▶ Stored items:
──────

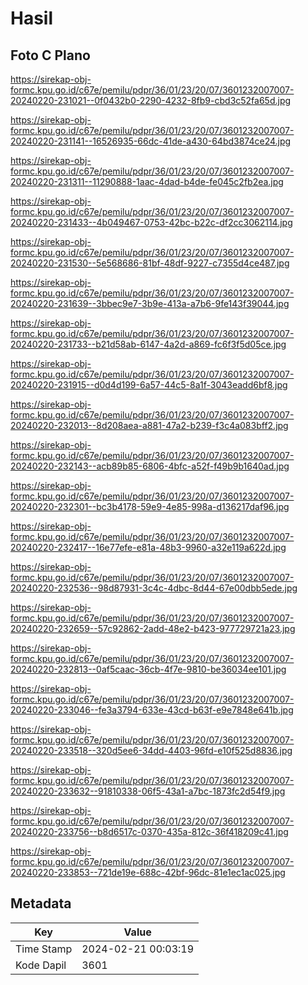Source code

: # Hasil

## Foto C Plano

https://sirekap-obj-formc.kpu.go.id/c67e/pemilu/pdpr/36/01/23/20/07/3601232007007-20240220-231021--0f0432b0-2290-4232-8fb9-cbd3c52fa65d.jpg

https://sirekap-obj-formc.kpu.go.id/c67e/pemilu/pdpr/36/01/23/20/07/3601232007007-20240220-231141--16526935-66dc-41de-a430-64bd3874ce24.jpg

https://sirekap-obj-formc.kpu.go.id/c67e/pemilu/pdpr/36/01/23/20/07/3601232007007-20240220-231311--11290888-1aac-4dad-b4de-fe045c2fb2ea.jpg

https://sirekap-obj-formc.kpu.go.id/c67e/pemilu/pdpr/36/01/23/20/07/3601232007007-20240220-231433--4b049467-0753-42bc-b22c-df2cc3062114.jpg

https://sirekap-obj-formc.kpu.go.id/c67e/pemilu/pdpr/36/01/23/20/07/3601232007007-20240220-231530--5e568686-81bf-48df-9227-c7355d4ce487.jpg

https://sirekap-obj-formc.kpu.go.id/c67e/pemilu/pdpr/36/01/23/20/07/3601232007007-20240220-231639--3bbec9e7-3b9e-413a-a7b6-9fe143f39044.jpg

https://sirekap-obj-formc.kpu.go.id/c67e/pemilu/pdpr/36/01/23/20/07/3601232007007-20240220-231733--b21d58ab-6147-4a2d-a869-fc6f3f5d05ce.jpg

https://sirekap-obj-formc.kpu.go.id/c67e/pemilu/pdpr/36/01/23/20/07/3601232007007-20240220-231915--d0d4d199-6a57-44c5-8a1f-3043eadd6bf8.jpg

https://sirekap-obj-formc.kpu.go.id/c67e/pemilu/pdpr/36/01/23/20/07/3601232007007-20240220-232013--8d208aea-a881-47a2-b239-f3c4a083bff2.jpg

https://sirekap-obj-formc.kpu.go.id/c67e/pemilu/pdpr/36/01/23/20/07/3601232007007-20240220-232143--acb89b85-6806-4bfc-a52f-f49b9b1640ad.jpg

https://sirekap-obj-formc.kpu.go.id/c67e/pemilu/pdpr/36/01/23/20/07/3601232007007-20240220-232301--bc3b4178-59e9-4e85-998a-d136217daf96.jpg

https://sirekap-obj-formc.kpu.go.id/c67e/pemilu/pdpr/36/01/23/20/07/3601232007007-20240220-232417--16e77efe-e81a-48b3-9960-a32e119a622d.jpg

https://sirekap-obj-formc.kpu.go.id/c67e/pemilu/pdpr/36/01/23/20/07/3601232007007-20240220-232536--98d87931-3c4c-4dbc-8d44-67e00dbb5ede.jpg

https://sirekap-obj-formc.kpu.go.id/c67e/pemilu/pdpr/36/01/23/20/07/3601232007007-20240220-232659--57c92862-2add-48e2-b423-977729721a23.jpg

https://sirekap-obj-formc.kpu.go.id/c67e/pemilu/pdpr/36/01/23/20/07/3601232007007-20240220-232813--0af5caac-36cb-4f7e-9810-be36034ee101.jpg

https://sirekap-obj-formc.kpu.go.id/c67e/pemilu/pdpr/36/01/23/20/07/3601232007007-20240220-233046--fe3a3794-633e-43cd-b63f-e9e7848e641b.jpg

https://sirekap-obj-formc.kpu.go.id/c67e/pemilu/pdpr/36/01/23/20/07/3601232007007-20240220-233518--320d5ee6-34dd-4403-96fd-e10f525d8836.jpg

https://sirekap-obj-formc.kpu.go.id/c67e/pemilu/pdpr/36/01/23/20/07/3601232007007-20240220-233632--91810338-06f5-43a1-a7bc-1873fc2d54f9.jpg

https://sirekap-obj-formc.kpu.go.id/c67e/pemilu/pdpr/36/01/23/20/07/3601232007007-20240220-233756--b8d6517c-0370-435a-812c-36f418209c41.jpg

https://sirekap-obj-formc.kpu.go.id/c67e/pemilu/pdpr/36/01/23/20/07/3601232007007-20240220-233853--721de19e-688c-42bf-96dc-81e1ec1ac025.jpg


## Metadata

| Key        | Value               |
| ---------- | ------------------- |
| Time Stamp | 2024-02-21 00:03:19 |
| Kode Dapil | 3601                |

──────

▶ Work to be completed: Return the entries exactly as given. Do not include pictures.

▶ Output:
Source code

: # Hasil

## Foto C Plano

https://sirekap-obj-formc.kpu.go.id/c67e/pemilu/pdpr/36/01/23/20/07/3601232007007-20240220-231021--0f0432b0-2290-4232-8fb9-cbd3c52fa65d.jpg

https://sirekap-obj-formc.kpu.go.id/c67e/pemilu/pdpr/36/01/23/20/07/3601232007007-20240220-231141--16526935-66dc-41de-a430-64bd3874ce24.jpg

https://sirekap-obj-formc.kpu.go.id/c67e/pemilu/pdpr/36/01/23/20/07/3601232007007-20240220-231311--11290888-1aac-4dad-b4de-fe045c2fb2ea.jpg

https://sirekap-obj-formc.kpu.go.id/c67e/pemilu/pdpr/36/01/23/20/07/3601232007007-20240220-231433--4b049467-0753-42bc-b22c-df2cc3062114.jpg

https://sirekap-obj-formc.kpu.go.id/c67e/pemilu/pdpr/36/01/23/20/07/3601232007007-20240220-231530--5e568686-81bf-48df-9227-c7355d4ce487.jpg

https://sirekap-obj-formc.kpu.go.id/c67e/pemilu/pdpr/36/01/23/20/07/3601232007007-20240220-231639--3bbec9e7-3b9e-413a-a7b6-9fe143f39044.jpg

https://sirekap-obj-formc.kpu.go.id/c67e/pemilu/pdpr/36/01/23/20/07/3601232007007-20240220-231733--b21d58ab-6147-4a2d-a869-fc6f3f5d05ce.jpg

https://sirekap-obj-formc.kpu.go.id/c67e/pemilu/pdpr/36/01/23/20/07/3601232007007-20240220-231915--d0d4d199-6a57-44c5-8a1f-3043eadd6bf8.jpg

https://sirekap-obj-formc.kpu.go.id/c67e/pemilu/pdpr/36/01/23/20/07/3601232007007-20240220-232013--8d208aea-a881-47a2-b239-f3c4a083bff2.jpg

https://sirekap-obj-formc.kpu.go.id/c67e/pemilu/pdpr/36/01/23/20/07/3601232007007-20240220-232143--acb89b85-6806-4bfc-a52f-f49b9b1640ad.jpg

https://sirekap-obj-formc.kpu.go.id/c67e/pemilu/pdpr/36/01/23/20/07/3601232007007-20240220-232301--bc3b4178-59e9-4e85-998a-d136217daf96.jpg

https://sirekap-obj-formc.kpu.go.id/c67e/pemilu/pdpr/36/01/23/20/07/3601232007007-20240220-232417--16e77efe-e81a-48b3-9960-a32e119a622d.jpg

https://sirekap-obj-formc.kpu.go.id/c67e/pemilu/pdpr/36/01/23/20/07/3601232007007-20240220-232536--98d87931-3c4c-4dbc-8d44-67e00dbb5ede.jpg

https://sirekap-obj-formc.kpu.go.id/c67e/pemilu/pdpr/36/01/23/20/07/3601232007007-20240220-232659--57c92862-2add-48e2-b423-977729721a23.jpg

https://sirekap-obj-formc.kpu.go.id/c67e/pemilu/pdpr/36/01/23/20/07/3601232007007-20240220-232813--0af5caac-36cb-4f7e-9810-be36034ee101.jpg

https://sirekap-obj-formc.kpu.go.id/c67e/pemilu/pdpr/36/01/23/20/07/3601232007007-20240220-233046--fe3a3794-633e-43cd-b63f-e9e7848e641b.jpg

https://sirekap-obj-formc.kpu.go.id/c67e/pemilu/pdpr/36/01/23/20/07/3601232007007-20240220-233518--320d5ee6-34dd-4403-96fd-e10f525d8836.jpg

https://sirekap-obj-formc.kpu.go.id/c67e/pemilu/pdpr/36/01/23/20/07/3601232007007-20240220-233632--91810338-06f5-43a1-a7bc-1873fc2d54f9.jpg

https://sirekap-obj-formc.kpu.go.id/c67e/pemilu/pdpr/36/01/23/20/07/3601232007007-20240220-233756--b8d6517c-0370-435a-812c-36f418209c41.jpg

https://sirekap-obj-formc.kpu.go.id/c67e/pemilu/pdpr/36/01/23/20/07/3601232007007-20240220-233853--721de19e-688c-42bf-96dc-81e1ec1ac025.jpg


## Metadata

| Key        | Value               |
| ---------- | ------------------- |
| Time Stamp | 2024-02-21 00:03:19 |
| Kode Dapil | 3601                |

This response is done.